It is an object of the present invention to synthesize organophosphorus 
compounds in high yields from cheap starting materials by a simple 
synthesis which takes place in one reaction step. It was also intended to 
find a simple possible synthesis for organophosphorus compounds having 
mixed substituents. 
We have found that this object is achieved by a process for the preparation 
of organophosphorus compounds by reacting an unsaturated compound, such as 
a straight-chain, branched or cyclic olefin or a diene having conjugated 
or nonconjugated double bonds with a phosphine by a process in which 
phosphine and/or a phosphine-containing compound is subjected to an 
addition reaction with the unsaturated compound in the presence of a solid 
heterogeneous catalyst. 
In the novel process, the requirements set at the outset for the reaction 
are met. In view of the prior art, the success of the process was 
particularly surprising since, because of the sensitivity of the 
phosphorus compounds used and those obtained to oxygen, temperature, etc., 
the reaction was not expected to take place readily and was certainly not 
expected to give such high conversions and selectivities. Furthermore, the 
novel process is very suitable for the synthesis of organophosphorus 
compounds having mixed substituents. The requirements which the catalysts 
used have to meet, such as catalyst life, time-on-stream, mechanical 
stability, activity and selectivity, are very readily met. This is all the 
more surprising since the highly sensitive phosphines used were expected 
to react with the catalyst. 
The unsaturated compounds used are straightchain, branched or cyclic 
olefins and dienes having conjugated and nonconjugated double bonds. 
Suitable olefins are isobutylene, propylene, ethylene, n-butene, cis- and 
trans-but-2-ene, pentenes, methylbutenes, hexenes, methylpentenes, 
ethylbutenes, cyclopentenes and cyclohexenes, and suitable dienes are 
isoprene, vinylcyclohexene, hexadienes and pentadienes. 

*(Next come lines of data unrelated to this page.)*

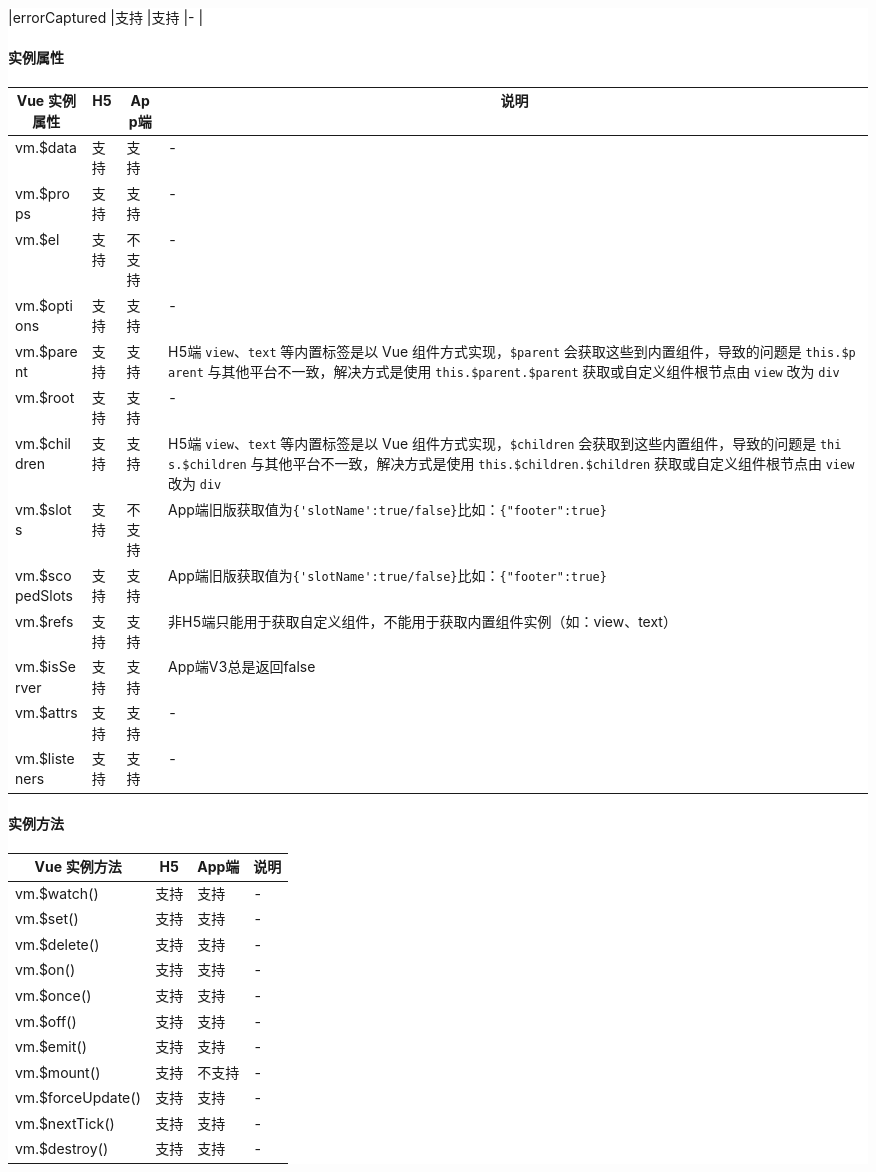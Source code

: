 |errorCaptured		|支持	|支持		|-		|

#### 实例属性

|Vue 实例属性		|H5		|App端|说明																																				|
|--							|--		|--			|--																																					|
|vm.$data				|支持	|支持		|-																																					|
|vm.$props			|支持	|支持		|-																																					|
|vm.$el					|支持	|不支持	|-																																					|
|vm.$options		|支持	|支持		|-																																					|
|vm.$parent			|支持	|支持		|H5端 `view`、`text` 等内置标签是以 Vue 组件方式实现，`$parent` 会获取这些到内置组件，导致的问题是 `this.$parent` 与其他平台不一致，解决方式是使用 `this.$parent.$parent` 获取或自定义组件根节点由 `view` 改为 `div`|
|vm.$root				|支持	|支持		|-																																					|
|vm.$children		|支持	|支持		|H5端 `view`、`text` 等内置标签是以 Vue 组件方式实现，`$children` 会获取到这些内置组件，导致的问题是 `this.$children` 与其他平台不一致，解决方式是使用 `this.$children.$children` 获取或自定义组件根节点由 `view` 改为 `div`|
|vm.$slots			|支持	|不支持	|App端旧版获取值为`{'slotName':true/false}`比如：`{"footer":true}`					|
|vm.$scopedSlots|支持	|支持		|App端旧版获取值为`{'slotName':true/false}`比如：`{"footer":true}`					|
|vm.$refs				|支持	|支持		|非H5端只能用于获取自定义组件，不能用于获取内置组件实例（如：view、text）|
|vm.$isServer		|支持	|支持		|App端V3总是返回false																												|
|vm.$attrs			|支持	|支持		|-																																					|
|vm.$listeners	|支持	|支持		|-																																					|


#### 实例方法

|Vue 实例方法			|H5		|App端|说明	|
|--								|--		|--			|--		|
|vm.$watch()			|支持	|支持		|-		|
|vm.$set()				|支持	|支持		|-		|
|vm.$delete()			|支持	|支持		|-		|
|vm.$on()					|支持	|支持		|-		|
|vm.$once()				|支持	|支持		|-		|
|vm.$off()				|支持	|支持		|-		|
|vm.$emit()				|支持	|支持		|-		|
|vm.$mount()			|支持	|不支持	|-		|
|vm.$forceUpdate()|支持	|支持		|-		|
|vm.$nextTick()		|支持	|支持		|-		|
|vm.$destroy()		|支持	|支持		|-		|
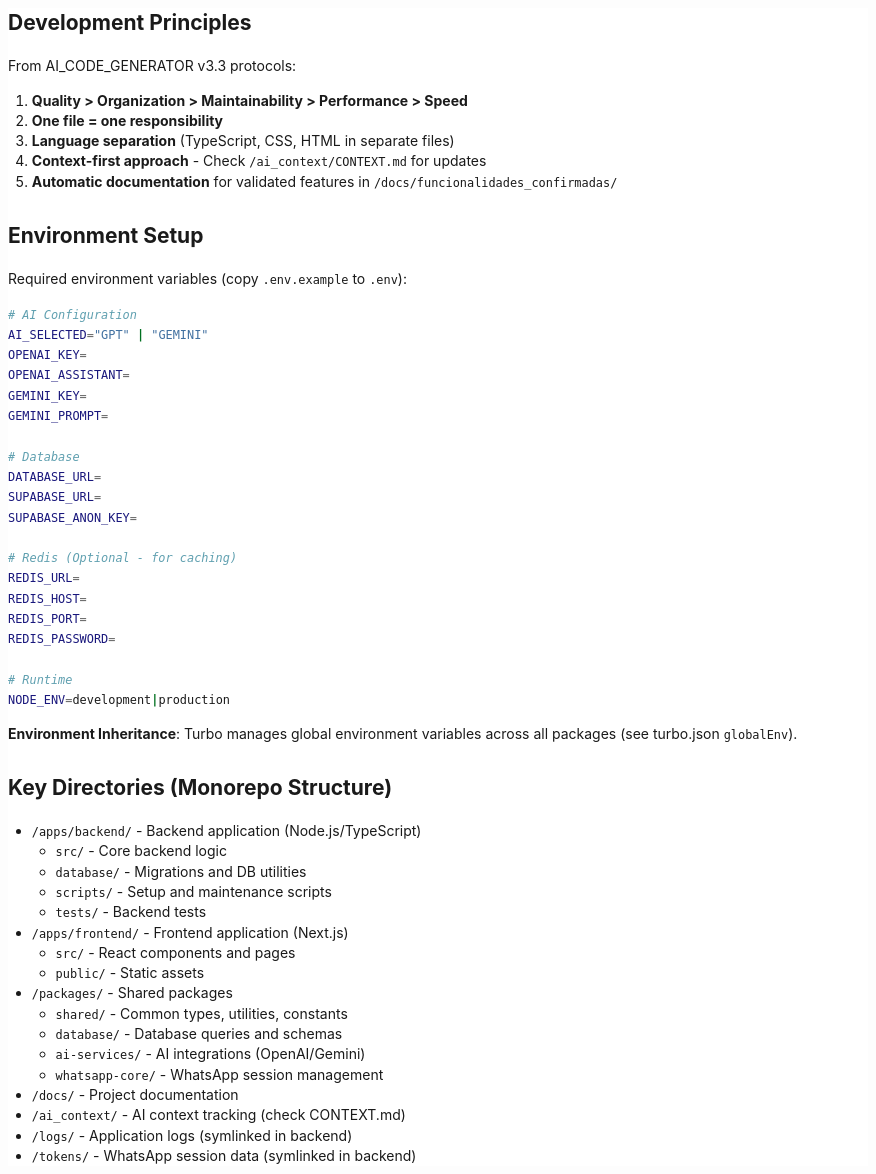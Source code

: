 ## Development Principles

From AI_CODE_GENERATOR v3.3 protocols:
1. **Quality > Organization > Maintainability > Performance > Speed**
2. **One file = one responsibility**
3. **Language separation** (TypeScript, CSS, HTML in separate files)
4. **Context-first approach** - Check `/ai_context/CONTEXT.md` for updates
5. **Automatic documentation** for validated features in `/docs/funcionalidades_confirmadas/`

## Environment Setup

Required environment variables (copy `.env.example` to `.env`):
```bash
# AI Configuration
AI_SELECTED="GPT" | "GEMINI"
OPENAI_KEY=
OPENAI_ASSISTANT=
GEMINI_KEY=
GEMINI_PROMPT=

# Database
DATABASE_URL=
SUPABASE_URL=
SUPABASE_ANON_KEY=

# Redis (Optional - for caching)
REDIS_URL=
REDIS_HOST=
REDIS_PORT=
REDIS_PASSWORD=

# Runtime
NODE_ENV=development|production
```

**Environment Inheritance**: Turbo manages global environment variables across all packages (see turbo.json `globalEnv`).

## Key Directories (Monorepo Structure)

- `/apps/backend/` - Backend application (Node.js/TypeScript)
  - `src/` - Core backend logic
  - `database/` - Migrations and DB utilities  
  - `scripts/` - Setup and maintenance scripts
  - `tests/` - Backend tests
- `/apps/frontend/` - Frontend application (Next.js)
  - `src/` - React components and pages
  - `public/` - Static assets
- `/packages/` - Shared packages
  - `shared/` - Common types, utilities, constants
  - `database/` - Database queries and schemas
  - `ai-services/` - AI integrations (OpenAI/Gemini)
  - `whatsapp-core/` - WhatsApp session management
- `/docs/` - Project documentation
- `/ai_context/` - AI context tracking (check CONTEXT.md)
- `/logs/` - Application logs (symlinked in backend)
- `/tokens/` - WhatsApp session data (symlinked in backend)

Suitable phosphine-containing compounds are primary and secondary 
phosphines, diphosphanes, polyphosphanes and organophosphorus oxides. 
Suitable primary phosphines are compounds of the formula H.sub.2 PR, where 
R is straight-chain or branched alkyl of 1 to 16 carbon atoms, eg. methyl, 
ethyl, propyl, isopropyl, n-butyl, isobutyl, tert-butyl, pentyl, hexyl, 
decyl and dodecyl, or cyclic alkyl radicals of 3 to 8 carbon atoms, eg. 
pentyl, hexyl or heptyl, or aryl or aralkyl or alkylaryl, which in turn 
may be substituted in the aromatic nucleus by substituents which are inert 
under the chosen reaction conditions, eg. phenyl, benzyl, phenylethyl, 
mesityl, toluyl, xyloyl, ethylphenyl, propylphenyl or phenylpropyl, or 
silyl radicals, eg. trimethylsilyl, triethylsilyl, dimethylphenylsilyl, 
dimethylethylsilyl or dimethylpropylsilyl, or amine radicals, eg. 
dimethylamine, diethylamine, methylethylamine, methylpropylamine or 
methylphenylamine radicals, or boryl radicals, eg. dimethylboryl, 
diethylboryl, methylpropylboryl or methylphenylboryl. 
Suitable secondary phosphanes are compounds of the formula HPRR.sup.1, 
where R and R.sup.1 can be identical or different and may have the above 
meanings. 
Suitable diphosphanes are compounds of the formula RR.sup.1 P-PR.sup.1 R, 
where one or more radicals are hydrogen and the remaining radicals R and 
R.sup.1 may be identical or different and may have the above meadings. 
However, compounds which have 2-phosphino radicals and also possess a 
straight-chain or branched carbon chain between these radicals are also 
suitable. 
Linear and cyclic polyphosphines, eg. triphosphines of the formula RR.sup.1 
P-PR-PR.sup.11 R, where one or more radicals are hydrogen and the 
remaining radicals may have the above meanings, are suitable starting 
materials. A straight-chain or branched carbon chain may furthermore be 
present between the individual phosphino radicals. 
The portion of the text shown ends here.